[Opening Material shown section]

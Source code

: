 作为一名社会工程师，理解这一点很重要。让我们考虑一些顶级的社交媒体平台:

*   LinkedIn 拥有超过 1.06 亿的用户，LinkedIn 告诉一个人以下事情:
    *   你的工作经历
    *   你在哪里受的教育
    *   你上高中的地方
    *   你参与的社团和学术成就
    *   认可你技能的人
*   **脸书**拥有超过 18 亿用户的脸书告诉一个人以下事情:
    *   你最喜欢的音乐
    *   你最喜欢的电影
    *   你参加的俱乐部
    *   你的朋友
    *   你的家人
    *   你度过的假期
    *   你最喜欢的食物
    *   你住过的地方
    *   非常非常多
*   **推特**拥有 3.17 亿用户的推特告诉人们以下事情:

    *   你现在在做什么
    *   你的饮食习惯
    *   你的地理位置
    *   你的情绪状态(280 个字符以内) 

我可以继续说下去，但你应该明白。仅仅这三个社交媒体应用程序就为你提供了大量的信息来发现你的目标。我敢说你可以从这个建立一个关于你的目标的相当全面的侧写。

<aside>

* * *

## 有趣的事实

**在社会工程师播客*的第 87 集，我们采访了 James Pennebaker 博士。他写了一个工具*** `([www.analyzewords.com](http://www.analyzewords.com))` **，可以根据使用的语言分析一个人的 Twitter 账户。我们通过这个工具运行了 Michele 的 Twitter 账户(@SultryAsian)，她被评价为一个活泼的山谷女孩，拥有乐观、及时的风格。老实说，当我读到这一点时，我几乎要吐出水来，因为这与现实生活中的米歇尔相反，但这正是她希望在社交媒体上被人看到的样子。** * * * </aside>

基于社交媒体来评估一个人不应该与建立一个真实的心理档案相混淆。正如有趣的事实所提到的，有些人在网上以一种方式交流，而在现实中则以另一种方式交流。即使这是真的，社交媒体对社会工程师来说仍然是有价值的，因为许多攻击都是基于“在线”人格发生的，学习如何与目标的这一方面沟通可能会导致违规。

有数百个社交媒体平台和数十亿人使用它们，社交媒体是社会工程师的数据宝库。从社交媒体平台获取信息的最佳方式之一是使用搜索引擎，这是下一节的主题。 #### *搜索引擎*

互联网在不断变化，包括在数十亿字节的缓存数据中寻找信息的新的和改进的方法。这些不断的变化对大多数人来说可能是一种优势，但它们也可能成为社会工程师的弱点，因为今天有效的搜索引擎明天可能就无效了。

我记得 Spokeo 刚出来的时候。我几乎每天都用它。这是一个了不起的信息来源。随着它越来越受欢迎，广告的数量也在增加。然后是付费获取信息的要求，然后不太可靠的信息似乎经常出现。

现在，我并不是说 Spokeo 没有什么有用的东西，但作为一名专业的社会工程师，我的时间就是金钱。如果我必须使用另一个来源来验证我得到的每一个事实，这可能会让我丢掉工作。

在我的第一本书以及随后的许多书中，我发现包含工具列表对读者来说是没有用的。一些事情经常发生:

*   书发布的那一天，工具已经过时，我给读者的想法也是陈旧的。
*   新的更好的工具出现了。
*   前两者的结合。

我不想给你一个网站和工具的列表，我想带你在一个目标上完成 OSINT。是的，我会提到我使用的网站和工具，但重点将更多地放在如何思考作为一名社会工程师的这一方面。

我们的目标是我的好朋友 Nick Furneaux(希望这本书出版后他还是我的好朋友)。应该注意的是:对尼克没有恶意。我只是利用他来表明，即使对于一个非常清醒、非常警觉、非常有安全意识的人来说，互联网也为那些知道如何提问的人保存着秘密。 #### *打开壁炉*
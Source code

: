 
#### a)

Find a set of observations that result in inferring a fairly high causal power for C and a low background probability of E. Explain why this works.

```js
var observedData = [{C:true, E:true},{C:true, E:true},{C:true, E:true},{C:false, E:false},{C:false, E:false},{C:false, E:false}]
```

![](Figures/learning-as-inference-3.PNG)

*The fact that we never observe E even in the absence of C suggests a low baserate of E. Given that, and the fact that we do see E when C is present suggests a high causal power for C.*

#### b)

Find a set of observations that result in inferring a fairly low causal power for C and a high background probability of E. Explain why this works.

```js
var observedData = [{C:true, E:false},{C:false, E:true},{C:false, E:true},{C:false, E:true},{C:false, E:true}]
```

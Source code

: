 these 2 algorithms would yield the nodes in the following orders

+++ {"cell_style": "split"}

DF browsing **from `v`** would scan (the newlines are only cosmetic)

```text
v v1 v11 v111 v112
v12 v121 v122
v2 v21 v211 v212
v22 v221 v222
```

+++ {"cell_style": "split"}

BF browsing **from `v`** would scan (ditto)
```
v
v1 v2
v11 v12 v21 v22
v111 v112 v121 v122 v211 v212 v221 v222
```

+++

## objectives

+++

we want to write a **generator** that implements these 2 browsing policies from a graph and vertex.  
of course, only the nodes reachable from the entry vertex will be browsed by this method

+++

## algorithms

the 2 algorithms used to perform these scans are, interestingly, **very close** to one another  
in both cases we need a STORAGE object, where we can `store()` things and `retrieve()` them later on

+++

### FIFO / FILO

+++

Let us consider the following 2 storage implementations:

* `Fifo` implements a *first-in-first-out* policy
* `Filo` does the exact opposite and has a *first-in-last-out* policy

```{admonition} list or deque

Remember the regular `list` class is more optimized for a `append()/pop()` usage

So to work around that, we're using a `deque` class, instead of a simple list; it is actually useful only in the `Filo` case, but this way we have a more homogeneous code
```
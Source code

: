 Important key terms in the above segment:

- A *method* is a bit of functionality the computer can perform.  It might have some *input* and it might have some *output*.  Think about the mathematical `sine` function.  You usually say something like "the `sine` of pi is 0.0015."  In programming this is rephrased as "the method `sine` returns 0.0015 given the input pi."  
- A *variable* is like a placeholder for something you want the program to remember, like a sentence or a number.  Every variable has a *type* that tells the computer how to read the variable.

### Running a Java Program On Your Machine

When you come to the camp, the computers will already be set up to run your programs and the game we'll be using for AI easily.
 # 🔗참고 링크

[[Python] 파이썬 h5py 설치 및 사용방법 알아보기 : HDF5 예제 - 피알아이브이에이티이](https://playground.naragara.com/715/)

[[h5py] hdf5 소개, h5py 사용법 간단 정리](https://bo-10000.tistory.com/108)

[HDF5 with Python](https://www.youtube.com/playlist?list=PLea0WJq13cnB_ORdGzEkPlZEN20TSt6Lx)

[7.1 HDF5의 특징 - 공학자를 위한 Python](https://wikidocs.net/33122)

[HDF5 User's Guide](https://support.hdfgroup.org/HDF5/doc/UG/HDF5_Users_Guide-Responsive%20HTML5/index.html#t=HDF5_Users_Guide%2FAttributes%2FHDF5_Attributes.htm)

[Closing Material shown section]

## What to do:
Scan the records for the word "that", and copy each line where it is found.

## Result for this exercise:
Find a set of observations that result in inferring a fairly high causal power for C and a low background probability of E. Explain why this works.
*The fact that we never observe E even in the absence of C suggests a low baserate of E. Given that, and the fact that we do see E when C is present suggests a high causal power for C.*
Find a set of observations that result in inferring a fairly low causal power for C and a high background probability of E. Explain why this works.
we want to write a **generator** that implements these 2 browsing policies from a graph and vertex.  
So to work around that, we're using a `deque` class, instead of a simple list; it is actually useful only in the `Filo` case, but this way we have a more homogeneous code
- A *variable* is like a placeholder for something you want the program to remember, like a sentence or a number.  Every variable has a *type* that tells the computer how to read the variable.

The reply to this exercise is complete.